Device and distributed setup utilities.

This module provides functions for automatically detecting and setting up the best available compute device (CUDA, MPS, XPU, or CPU) and initializing distributed training collectives.

DeviceSetup

Bases: NamedTuple

Container for device and collective setup results.

Attributes:

Name Type Description

Parameters:

Name Type Description Default
device device
None
collective Any
None
Source code in optimus_dl/core/device.py
class DeviceSetup(NamedTuple):
    """Container for device and collective setup results.

    Attributes:
        device: The PyTorch device to use for computation.
        collective: The distributed collective object for multi-GPU/multi-node training.
    """

    device: torch.device
    collective: Any

get_best_device()

Detect and return the best available compute device.

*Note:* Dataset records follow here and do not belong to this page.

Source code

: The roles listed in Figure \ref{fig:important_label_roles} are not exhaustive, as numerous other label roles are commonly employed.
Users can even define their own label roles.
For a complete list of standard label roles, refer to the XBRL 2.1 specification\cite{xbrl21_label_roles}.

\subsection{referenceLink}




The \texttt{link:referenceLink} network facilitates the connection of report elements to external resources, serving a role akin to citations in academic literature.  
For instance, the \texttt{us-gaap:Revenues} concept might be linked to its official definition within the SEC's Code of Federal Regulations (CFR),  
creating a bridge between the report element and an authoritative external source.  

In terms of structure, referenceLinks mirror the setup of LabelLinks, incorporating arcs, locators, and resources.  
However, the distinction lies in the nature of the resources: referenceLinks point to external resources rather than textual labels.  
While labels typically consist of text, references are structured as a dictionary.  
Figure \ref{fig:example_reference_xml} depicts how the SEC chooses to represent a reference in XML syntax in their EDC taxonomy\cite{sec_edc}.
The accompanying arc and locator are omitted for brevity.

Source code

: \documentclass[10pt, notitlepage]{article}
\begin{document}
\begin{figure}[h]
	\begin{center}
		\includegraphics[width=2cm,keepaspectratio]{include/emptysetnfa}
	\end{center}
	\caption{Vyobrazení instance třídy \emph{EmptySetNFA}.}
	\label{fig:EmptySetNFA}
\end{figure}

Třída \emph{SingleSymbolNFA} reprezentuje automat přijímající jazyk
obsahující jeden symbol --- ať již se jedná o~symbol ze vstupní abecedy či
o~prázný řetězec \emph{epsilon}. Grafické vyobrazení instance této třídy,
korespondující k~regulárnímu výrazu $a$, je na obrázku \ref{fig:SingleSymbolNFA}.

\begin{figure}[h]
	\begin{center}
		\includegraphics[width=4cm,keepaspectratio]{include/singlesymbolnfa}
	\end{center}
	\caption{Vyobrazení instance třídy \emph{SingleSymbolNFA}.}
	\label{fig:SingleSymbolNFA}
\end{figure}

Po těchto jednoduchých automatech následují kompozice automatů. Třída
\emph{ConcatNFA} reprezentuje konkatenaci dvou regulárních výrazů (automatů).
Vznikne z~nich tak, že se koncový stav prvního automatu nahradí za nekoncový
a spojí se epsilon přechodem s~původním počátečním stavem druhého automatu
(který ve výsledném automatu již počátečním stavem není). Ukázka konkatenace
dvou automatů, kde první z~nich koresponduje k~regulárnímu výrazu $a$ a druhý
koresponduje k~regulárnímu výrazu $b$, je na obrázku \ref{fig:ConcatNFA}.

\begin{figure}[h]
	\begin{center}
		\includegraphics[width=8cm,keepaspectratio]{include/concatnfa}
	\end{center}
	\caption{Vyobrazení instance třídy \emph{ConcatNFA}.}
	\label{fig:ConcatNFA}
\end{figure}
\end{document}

Checks for available devices in order of preference: 1. CUDA (NVIDIA GPUs) 2. MPS (Apple Silicon GPUs) 3. XPU (Intel GPUs) 4. CPU (fallback)

Returns:

Type Description
device

The best available torch.device. Always returns a valid device,

device

defaulting to CPU if no accelerators are available.

Example
device = get_best_device()
print(device)  # cuda, mps, xpu, or cpu
Source code in optimus_dl/core/device.py
def get_best_device() -> torch.device:
    """Detect and return the best available compute device.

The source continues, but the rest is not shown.